I can’t remember how to do this but I think maybe I need to solve an integral. I know how to solve it by iterating until it converges within a given error but I am wondering if it can be solved exactly with an equation.
I am going to describe this as a hypothetical tax problem. I do not think there is any tax like in this universe but bear with me as this is an intellectual exercise.
I have a certain amount of income x. I must pay taxes on my after-tax income at a rate of r. That is, the rate is applied to my income after the tax is subtracted. But that means I need to know the amount of tax before I can calculate it, sort of a “this sentence is false” tax paradox. Is there an equation for that?
(This same kind of calculation may actually apply in the case where an employee receives a company benefit that is taxable, and the company does not want the employee to have to bear the tax burden so does a “gross up” of the benefit so that it will equal some number net taxes. When I started my job, my new employer paid me to cover the educational expenses that my prior employer required me to reimburse upon leaving. That was paid as a taxable bonus, so they increased it to cover the taxes.)

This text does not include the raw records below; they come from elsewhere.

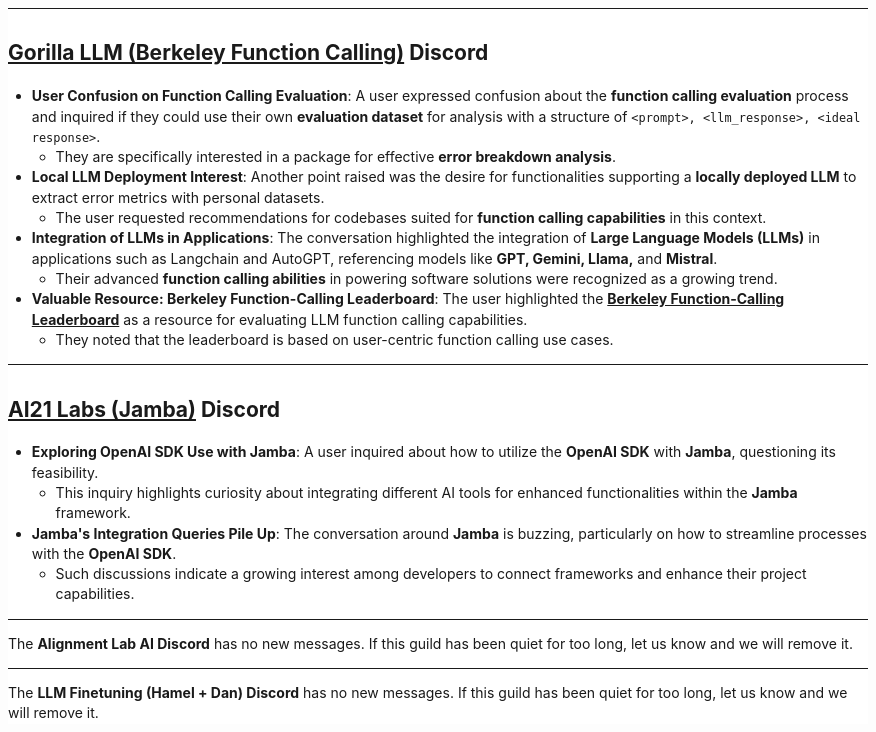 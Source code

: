 

---



## [Gorilla LLM (Berkeley Function Calling)](https://discord.com/channels/1111172801899012102) Discord

- **User Confusion on Function Calling Evaluation**: A user expressed confusion about the **function calling evaluation** process and inquired if they could use their own **evaluation dataset** for analysis with a structure of `<prompt>, <llm_response>, <ideal response>`.
   - They are specifically interested in a package for effective **error breakdown analysis**.
- **Local LLM Deployment Interest**: Another point raised was the desire for functionalities supporting a **locally deployed LLM** to extract error metrics with personal datasets.
   - The user requested recommendations for codebases suited for **function calling capabilities** in this context.
- **Integration of LLMs in Applications**: The conversation highlighted the integration of **Large Language Models (LLMs)** in applications such as Langchain and AutoGPT, referencing models like **GPT, Gemini, Llama,** and **Mistral**.
   - Their advanced **function calling abilities** in powering software solutions were recognized as a growing trend.
- **Valuable Resource: Berkeley Function-Calling Leaderboard**: The user highlighted the **[Berkeley Function-Calling Leaderboard](https://gorilla.cs.berkeley.edu/leaderboard.html)** as a resource for evaluating LLM function calling capabilities.
   - They noted that the leaderboard is based on user-centric function calling use cases.



---



## [AI21 Labs (Jamba)](https://discord.com/channels/874538902696914944) Discord

- **Exploring OpenAI SDK Use with Jamba**: A user inquired about how to utilize the **OpenAI SDK** with **Jamba**, questioning its feasibility.
   - This inquiry highlights curiosity about integrating different AI tools for enhanced functionalities within the **Jamba** framework.
- **Jamba's Integration Queries Pile Up**: The conversation around **Jamba** is buzzing, particularly on how to streamline processes with the **OpenAI SDK**.
   - Such discussions indicate a growing interest among developers to connect frameworks and enhance their project capabilities.



---


The **Alignment Lab AI Discord** has no new messages. If this guild has been quiet for too long, let us know and we will remove it.


---


The **LLM Finetuning (Hamel + Dan) Discord** has no new messages. If this guild has been quiet for too long, let us know and we will remove it.

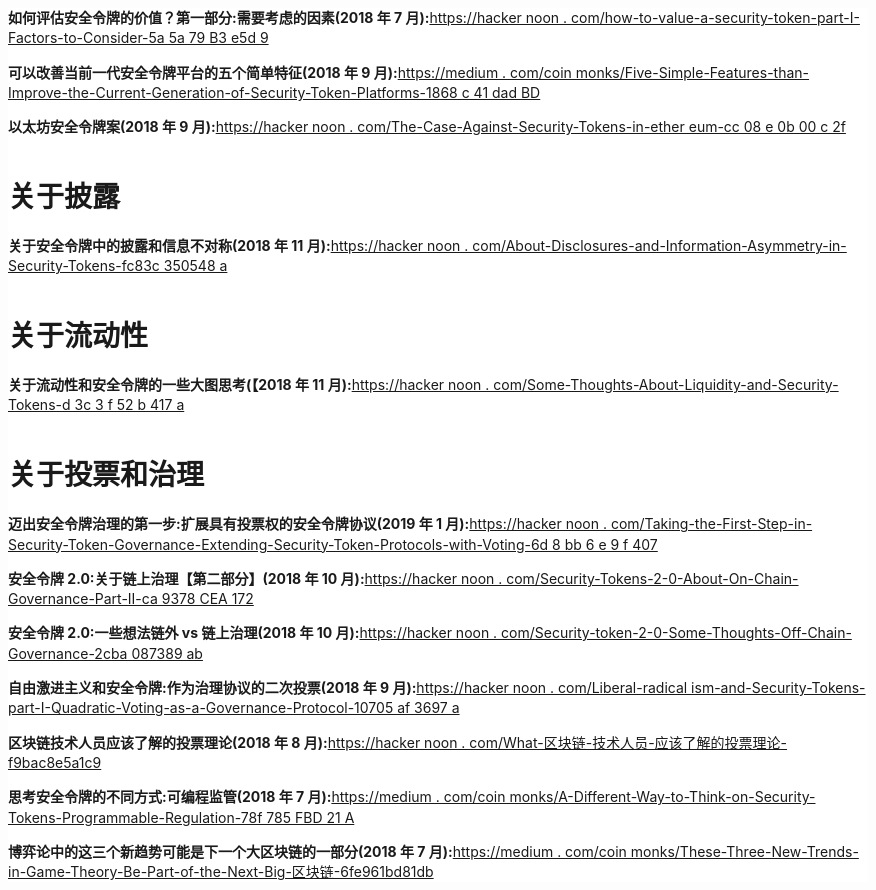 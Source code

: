 **如何评估安全令牌的价值？第一部分:需要考虑的因素(2018 年 7 月):**[https://hacker noon . com/how-to-value-a-security-token-part-I-Factors-to-Consider-5a 5a 79 B3 e5d 9](https://hackernoon.com/how-to-value-a-security-token-part-i-factors-to-consider-5a5a79b3e5d9)

**可以改善当前一代安全令牌平台的五个简单特征(2018 年 9 月):**[https://medium . com/coin monks/Five-Simple-Features-than-Improve-the-Current-Generation-of-Security-Token-Platforms-1868 c 41 dad BD](/coinmonks/five-simple-features-that-can-improve-the-current-generation-of-security-token-platforms-1868c41dadbd)

**以太坊安全令牌案(2018 年 9 月):**[https://hacker noon . com/The-Case-Against-Security-Tokens-in-ether eum-cc 08 e 0b 00 c 2f](https://hackernoon.com/the-case-against-security-tokens-in-ethereum-cc08e0b00c2f)

# **关于披露**

**关于安全令牌中的披露和信息不对称(2018 年 11 月):**[https://hacker noon . com/About-Disclosures-and-Information-Asymmetry-in-Security-Tokens-fc83c 350548 a](https://hackernoon.com/about-disclosures-and-information-asymmetry-in-security-tokens-fc83c350548a)

# **关于流动性**

**关于流动性和安全令牌的一些大图思考(【2018 年 11 月):**[https://hacker noon . com/Some-Thoughts-About-Liquidity-and-Security-Tokens-d 3c 3 f 52 b 417 a](https://hackernoon.com/some-thoughts-about-liquidity-and-security-tokens-d3c3f52b417a)

# **关于投票和治理**

**迈出安全令牌治理的第一步:扩展具有投票权的安全令牌协议(2019 年 1 月):**[https://hacker noon . com/Taking-the-First-Step-in-Security-Token-Governance-Extending-Security-Token-Protocols-with-Voting-6d 8 bb 6 e 9 f 407](https://hackernoon.com/taking-the-first-step-in-security-token-governance-extending-security-token-protocols-with-voting-6d8bb6e9f407)

**安全令牌 2.0:关于链上治理【第二部分】(2018 年 10 月):**[https://hacker noon . com/Security-Tokens-2-0-About-On-Chain-Governance-Part-II-ca 9378 CEA 172](https://hackernoon.com/security-tokens-2-0-about-on-chain-governance-part-ii-ca9378cea172)

**安全令牌 2.0:一些想法链外 vs 链上治理(2018 年 10 月):**[https://hacker noon . com/Security-token-2-0-Some-Thoughts-Off-Chain-Governance-2cba 087389 ab](https://hackernoon.com/security-token-2-0-some-thoughts-off-chain-vs-on-chain-governance-2cba087389ab)

**自由激进主义和安全令牌:作为治理协议的二次投票(2018 年 9 月):**[https://hacker noon . com/Liberal-radical ism-and-Security-Tokens-part-I-Quadratic-Voting-as-a-Governance-Protocol-10705 af 3697 a](https://hackernoon.com/liberal-radicalism-and-security-tokens-part-i-quadratic-voting-as-a-governance-protocol-10705af3697a)

**区块链技术人员应该了解的投票理论(2018 年 8 月):**[https://hacker noon . com/What-区块链-技术人员-应该了解的投票理论-f9bac8e5a1c9](https://hackernoon.com/what-blockchain-technologists-should-know-about-voting-theory-f9bac8e5a1c9)

**思考安全令牌的不同方式:可编程监管(2018 年 7 月):**[https://medium . com/coin monks/A-Different-Way-to-Think-on-Security-Tokens-Programmable-Regulation-78f 785 FBD 21 A](/coinmonks/a-different-way-to-think-about-security-tokens-programmable-regulation-78f785fbd21a)

**博弈论中的这三个新趋势可能是下一个大区块链的一部分(2018 年 7 月):**[https://medium . com/coin monks/These-Three-New-Trends-in-Game-Theory-Be-Part-of-the-Next-Big-区块链-6fe961bd81db](/coinmonks/these-three-new-trends-in-game-theory-could-be-part-of-the-next-big-blockchain-6fe961bd81db)
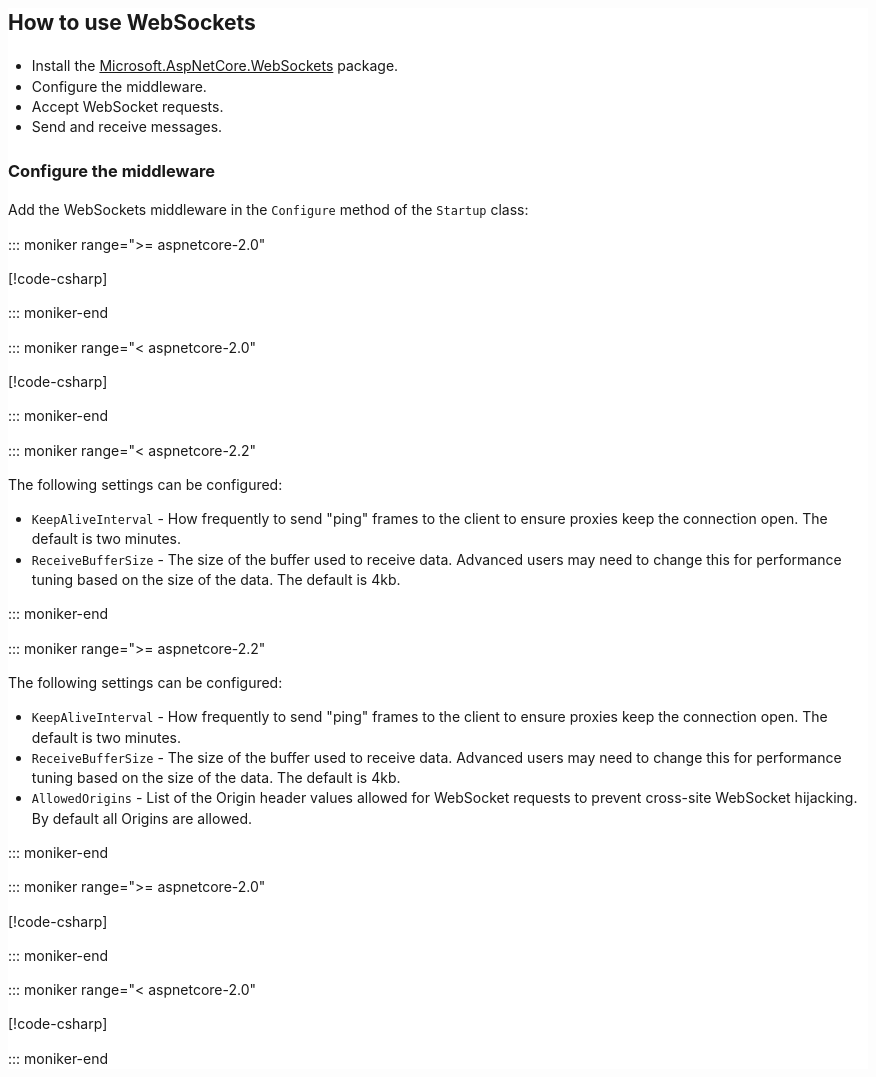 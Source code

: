 ## How to use WebSockets

* Install the [Microsoft.AspNetCore.WebSockets](https://www.nuget.org/packages/Microsoft.AspNetCore.WebSockets/) package.
* Configure the middleware.
* Accept WebSocket requests.
* Send and receive messages.

### Configure the middleware

Add the WebSockets middleware in the `Configure` method of the `Startup` class:

::: moniker range=">= aspnetcore-2.0"

[!code-csharp[](websockets/samples/2.x/WebSocketsSample/Startup.cs?name=UseWebSockets)]

::: moniker-end

::: moniker range="< aspnetcore-2.0"

[!code-csharp[](websockets/samples/1.x/WebSocketsSample/Startup.cs?name=UseWebSockets)]

::: moniker-end

::: moniker range="< aspnetcore-2.2"

The following settings can be configured:

* `KeepAliveInterval` - How frequently to send "ping" frames to the client to ensure proxies keep the connection open. The default is two minutes.
* `ReceiveBufferSize` - The size of the buffer used to receive data. Advanced users may need to change this for performance tuning based on the size of the data. The default is 4kb.

::: moniker-end

::: moniker range=">= aspnetcore-2.2"

The following settings can be configured:

* `KeepAliveInterval` - How frequently to send "ping" frames to the client to ensure proxies keep the connection open. The default is two minutes.
* `ReceiveBufferSize` - The size of the buffer used to receive data. Advanced users may need to change this for performance tuning based on the size of the data. The default is 4kb.
* `AllowedOrigins`    - List of the Origin header values allowed for WebSocket requests to prevent cross-site WebSocket hijacking. By default all Origins are allowed.

::: moniker-end

::: moniker range=">= aspnetcore-2.0"

[!code-csharp[](websockets/samples/2.x/WebSocketsSample/Startup.cs?name=UseWebSocketsOptions)]

::: moniker-end

::: moniker range="< aspnetcore-2.0"

[!code-csharp[](websockets/samples/1.x/WebSocketsSample/Startup.cs?name=UseWebSocketsOptions)]

::: moniker-end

I’m guessing that the following is what you mean: You have received an amount of money X. What is the amount Y such that r% of Y, plus Y, equals X. The answer is that (1 + r%) times Y equals X. So say that you have received $300. You want to know what the amount X is such that 1 plus 50% equals $300. The answer is $200, since (1 + .50) times $200 equals $300. How do you than calculate that the answer is $200? You divide $300 by (1 + .50). $300 divided by 1.50 equals $200. Another example is that you have received $487. What is the number X such that X times (1 + 5%) equals $487? The answer to this is found by dividing $487 by 1.05, which equals approximately $463.81.